R. E. B.—1. In measuring the intervals we prefer Dr. Clarke’s system of reckoning by half-steps. It seems much more simple and easier to understand than using steps and half-steps. The primer you quote gives the perfect fourth as “two steps and one half-step.” Why not say five half-steps? In reckoning the diminished and augmented intervals, in particular, the system of using half-steps only seems much more satisfactory.

2. A repeat sign may be placed anywhere, and, although it very frequently takes the place of a bar- mark, it does not necessarily follow that such is always the case. In the passage you quote the repeat-sign is in the middle of a measure, and means that the repeat begins at the half-measure. It does not otherwise divide this measure, which contains the usual four counts.

M. A. C.—The scales in thirds and sixths should be treated as though in canonic imitation, the fingering remained precisely the same as for the scale in octaves. For instance, in the key of C the first finger of the right hand falls invariably upon C and F, and the first finger of the left hand upon C and G, no matter whether you play in octaves, thirds, or sixths, the remaining fingers falling as usual.

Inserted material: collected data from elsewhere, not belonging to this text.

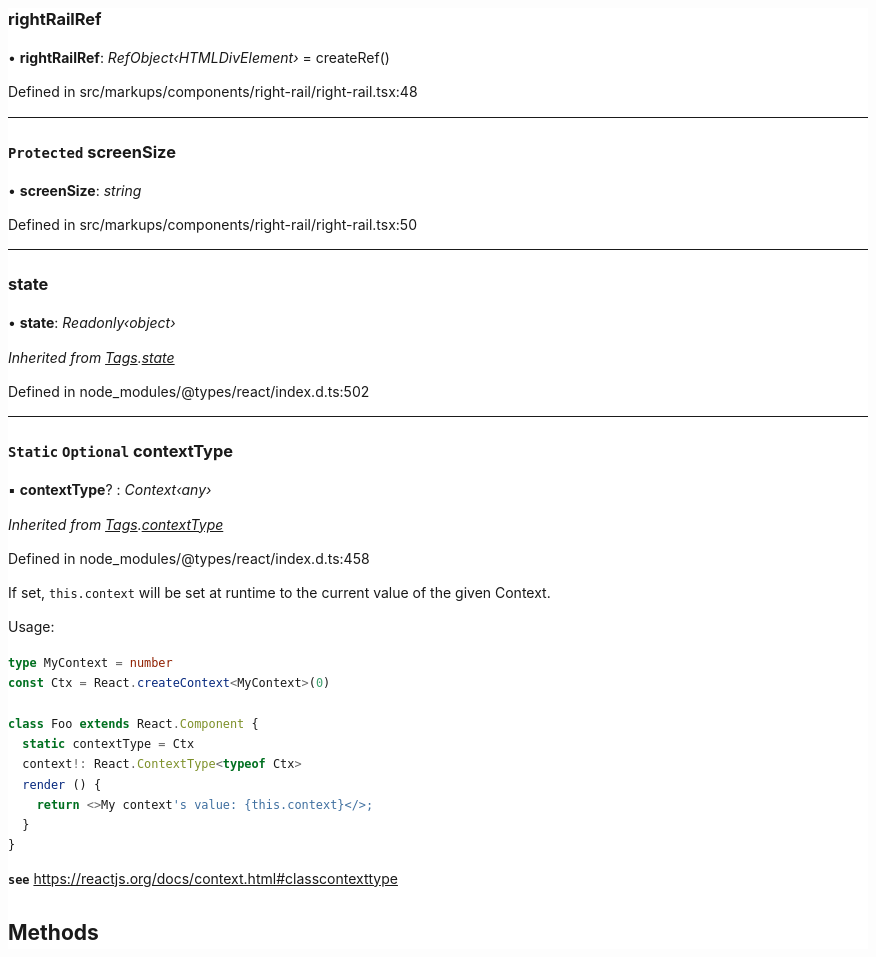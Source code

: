 ###  rightRailRef

• **rightRailRef**: *RefObject‹HTMLDivElement›* = createRef()

Defined in src/markups/components/right-rail/right-rail.tsx:48

___

### `Protected` screenSize

• **screenSize**: *string*

Defined in src/markups/components/right-rail/right-rail.tsx:50

___

###  state

• **state**: *Readonly‹object›*

*Inherited from [Tags](_src_markups_components_tags_tags_.tags.md).[state](_src_markups_components_tags_tags_.tags.md#state)*

Defined in node_modules/@types/react/index.d.ts:502

___

### `Static` `Optional` contextType

▪ **contextType**? : *Context‹any›*

*Inherited from [Tags](_src_markups_components_tags_tags_.tags.md).[contextType](_src_markups_components_tags_tags_.tags.md#static-optional-contexttype)*

Defined in node_modules/@types/react/index.d.ts:458

If set, `this.context` will be set at runtime to the current value of the given Context.

Usage:

```ts
type MyContext = number
const Ctx = React.createContext<MyContext>(0)

class Foo extends React.Component {
  static contextType = Ctx
  context!: React.ContextType<typeof Ctx>
  render () {
    return <>My context's value: {this.context}</>;
  }
}
```

**`see`** https://reactjs.org/docs/context.html#classcontexttype

## Methods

A. M.—1. The so-called “Stuttgart Method” induces a stiff, unnatural condition of the muscles used in piano-playing, and is totally at variance with the principles advanced in Mason’s “Touch and Technic.” As you cannot assimilate the two systems, you had best discard the Stuttgart idea entirely and follow Mason. The drift of modern technic is toward the cultivation of relaxation and elasticity and against all rigidity and unnecessary contraction.

2. The direction, 8va. Piano à 7 Octaves, found in many pieces by Liszt and others, is unnecessary at the present day. In the period in which the pieces containing this direction were written all pianos had not a compass of seven octaves; consequently such passages as the one you quote could not be played an octave higher throughout, and the option is given to play the passage as written.

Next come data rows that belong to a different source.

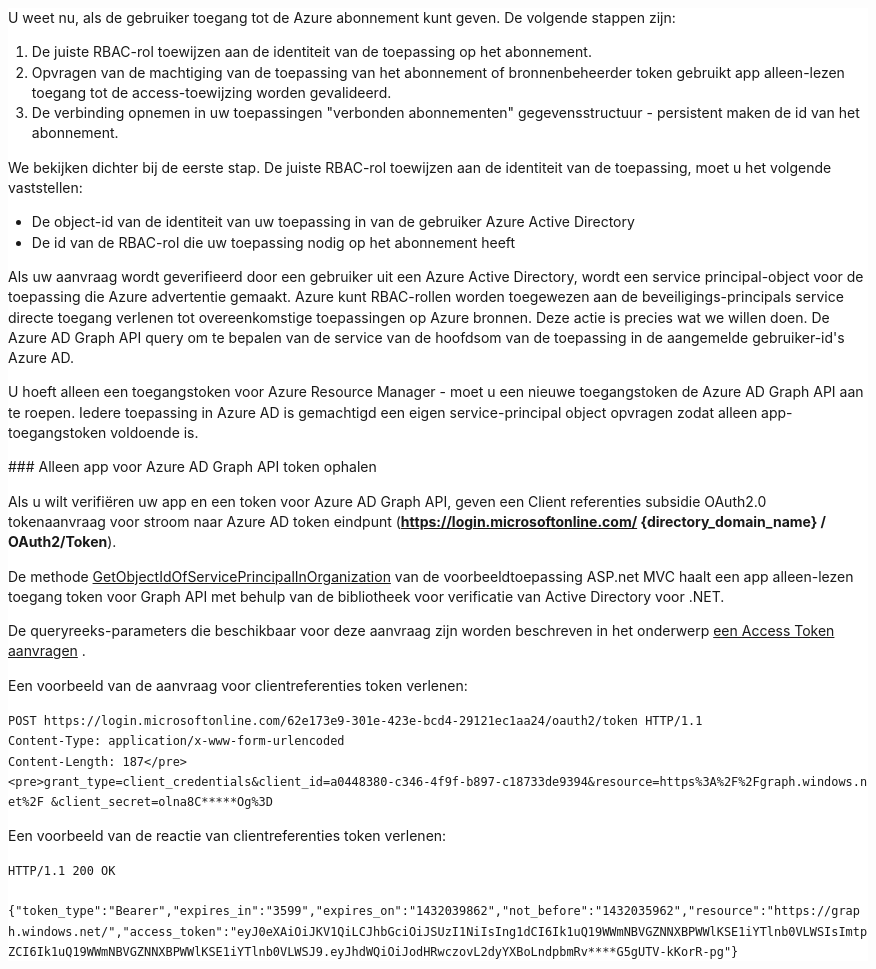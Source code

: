 U weet nu, als de gebruiker toegang tot de Azure abonnement kunt geven. De volgende stappen zijn:

1. De juiste RBAC-rol toewijzen aan de identiteit van de toepassing op het abonnement.
2. Opvragen van de machtiging van de toepassing van het abonnement of bronnenbeheerder token gebruikt app alleen-lezen toegang tot de access-toewijzing worden gevalideerd.
1. De verbinding opnemen in uw toepassingen "verbonden abonnementen" gegevensstructuur - persistent maken de id van het abonnement.

We bekijken dichter bij de eerste stap. De juiste RBAC-rol toewijzen aan de identiteit van de toepassing, moet u het volgende vaststellen:

- De object-id van de identiteit van uw toepassing in van de gebruiker Azure Active Directory
- De id van de RBAC-rol die uw toepassing nodig op het abonnement heeft

Als uw aanvraag wordt geverifieerd door een gebruiker uit een Azure Active Directory, wordt een service principal-object voor de toepassing die Azure advertentie gemaakt. Azure kunt RBAC-rollen worden toegewezen aan de beveiligings-principals service directe toegang verlenen tot overeenkomstige toepassingen op Azure bronnen. Deze actie is precies wat we willen doen. De Azure AD Graph API query om te bepalen van de service van de hoofdsom van de toepassing in de aangemelde gebruiker-id's Azure AD.

U hoeft alleen een toegangstoken voor Azure Resource Manager - moet u een nieuwe toegangstoken de Azure AD Graph API aan te roepen. Iedere toepassing in Azure AD is gemachtigd een eigen service-principal object opvragen zodat alleen app-toegangstoken voldoende is.

<a id="app-azure-ad-graph">
### <a name="get-app-only-access-token-for-azure-ad-graph-api"></a>Alleen app voor Azure AD Graph API token ophalen

Als u wilt verifiëren uw app en een token voor Azure AD Graph API, geven een Client referenties subsidie OAuth2.0 tokenaanvraag voor stroom naar Azure AD token eindpunt (**https://login.microsoftonline.com/ {directory_domain_name} / OAuth2/Token**).

De methode [GetObjectIdOfServicePrincipalInOrganization](https://github.com/dushyantgill/VipSwapper/blob/master/CloudSense/CloudSense/AzureADGraphAPIUtil.cs) van de voorbeeldtoepassing ASP.net MVC haalt een app alleen-lezen toegang token voor Graph API met behulp van de bibliotheek voor verificatie van Active Directory voor .NET.

De queryreeks-parameters die beschikbaar voor deze aanvraag zijn worden beschreven in het onderwerp [een Access Token aanvragen](./active-directory/active-directory-protocols-oauth-service-to-service.md#request-an-access-token) .

Een voorbeeld van de aanvraag voor clientreferenties token verlenen: 

    POST https://login.microsoftonline.com/62e173e9-301e-423e-bcd4-29121ec1aa24/oauth2/token HTTP/1.1
    Content-Type: application/x-www-form-urlencoded
    Content-Length: 187</pre>
    <pre>grant_type=client_credentials&client_id=a0448380-c346-4f9f-b897-c18733de9394&resource=https%3A%2F%2Fgraph.windows.net%2F &client_secret=olna8C*****Og%3D

Een voorbeeld van de reactie van clientreferenties token verlenen: 

    HTTP/1.1 200 OK

    {"token_type":"Bearer","expires_in":"3599","expires_on":"1432039862","not_before":"1432035962","resource":"https://graph.windows.net/","access_token":"eyJ0eXAiOiJKV1QiLCJhbGciOiJSUzI1NiIsIng1dCI6Ik1uQ19WWmNBVGZNNXBPWWlKSE1iYTlnb0VLWSIsImtpZCI6Ik1uQ19WWmNBVGZNNXBPWWlKSE1iYTlnb0VLWSJ9.eyJhdWQiOiJodHRwczovL2dyYXBoLndpbmRv****G5gUTV-kKorR-pg"}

R. H. N.—Nowadays many pieces and movements from concertos are taken at an extremely rapid pace by concert-players, often to the disadvantage of the composition itself and to the discomfort of the musical listener. There is entirely too much tendency toward mere technical display. The Mendelssohn “Concerto” will suffer but little, if anything, from being played a trifle slower than the metronome speed suggested in most editions, in which the markings are rather general indications of the pace, and subject to such variations as individuality in interpretation will undoubtedly suggest.

G. B.—1. You will find the “pressure-touch” very ably described in the September Etude under “Questions and Answers.” This touch is much in use at the present time.

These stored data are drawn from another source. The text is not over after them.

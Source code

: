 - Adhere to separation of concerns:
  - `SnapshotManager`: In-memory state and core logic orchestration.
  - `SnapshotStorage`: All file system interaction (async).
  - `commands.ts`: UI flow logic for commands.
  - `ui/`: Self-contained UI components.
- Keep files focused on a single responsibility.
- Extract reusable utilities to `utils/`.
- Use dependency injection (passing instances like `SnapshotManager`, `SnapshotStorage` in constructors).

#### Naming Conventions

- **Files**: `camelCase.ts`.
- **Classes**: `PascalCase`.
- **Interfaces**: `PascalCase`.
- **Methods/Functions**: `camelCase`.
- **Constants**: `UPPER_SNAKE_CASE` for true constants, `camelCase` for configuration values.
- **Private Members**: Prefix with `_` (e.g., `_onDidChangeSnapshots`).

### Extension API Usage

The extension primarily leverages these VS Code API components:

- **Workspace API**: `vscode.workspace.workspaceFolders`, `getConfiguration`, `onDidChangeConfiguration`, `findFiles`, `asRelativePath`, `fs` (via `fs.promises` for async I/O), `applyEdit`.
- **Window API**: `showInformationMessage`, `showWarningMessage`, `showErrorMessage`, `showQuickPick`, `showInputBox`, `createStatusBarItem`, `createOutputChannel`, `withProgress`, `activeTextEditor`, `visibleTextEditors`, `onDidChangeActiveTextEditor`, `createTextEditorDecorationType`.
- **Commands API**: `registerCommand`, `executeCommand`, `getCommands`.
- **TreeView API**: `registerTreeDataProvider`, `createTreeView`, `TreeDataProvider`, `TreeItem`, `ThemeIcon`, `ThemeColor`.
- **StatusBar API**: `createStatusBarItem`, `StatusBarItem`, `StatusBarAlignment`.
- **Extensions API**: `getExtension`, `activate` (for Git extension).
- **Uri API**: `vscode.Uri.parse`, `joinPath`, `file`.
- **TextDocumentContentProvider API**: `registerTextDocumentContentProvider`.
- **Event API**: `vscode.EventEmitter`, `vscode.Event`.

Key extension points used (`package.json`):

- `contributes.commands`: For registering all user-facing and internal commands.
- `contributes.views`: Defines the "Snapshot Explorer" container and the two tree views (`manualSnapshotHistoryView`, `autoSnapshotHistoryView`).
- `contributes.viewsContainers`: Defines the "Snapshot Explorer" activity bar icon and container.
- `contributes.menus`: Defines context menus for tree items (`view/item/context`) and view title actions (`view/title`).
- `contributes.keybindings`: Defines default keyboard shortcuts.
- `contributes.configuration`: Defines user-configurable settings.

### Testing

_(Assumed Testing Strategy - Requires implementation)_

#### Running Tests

  1.  All touches, such as “pressure-, stab-, and glance- touches,” may be generally classified as “combination-touches”; that is to say, they are produced by a combination of two or more of the ordinary means,—finger, wrist, and arm. Many teachers have invented names of their own for these various combination-touches, which more or less aptly describe them. They all depend for their success upon a proper condition of the playing muscles; that is, the ability to immediately contract or relax any muscle or set of muscles.
  2.  Chords marked “non-legato”—that is, with both dots and slurs—are most frequently executed with a “pressure-touch.”

4.  Single chords, written in half-notes, with no particular indication as to dynamic effect, are usually taken with the “down-arm.”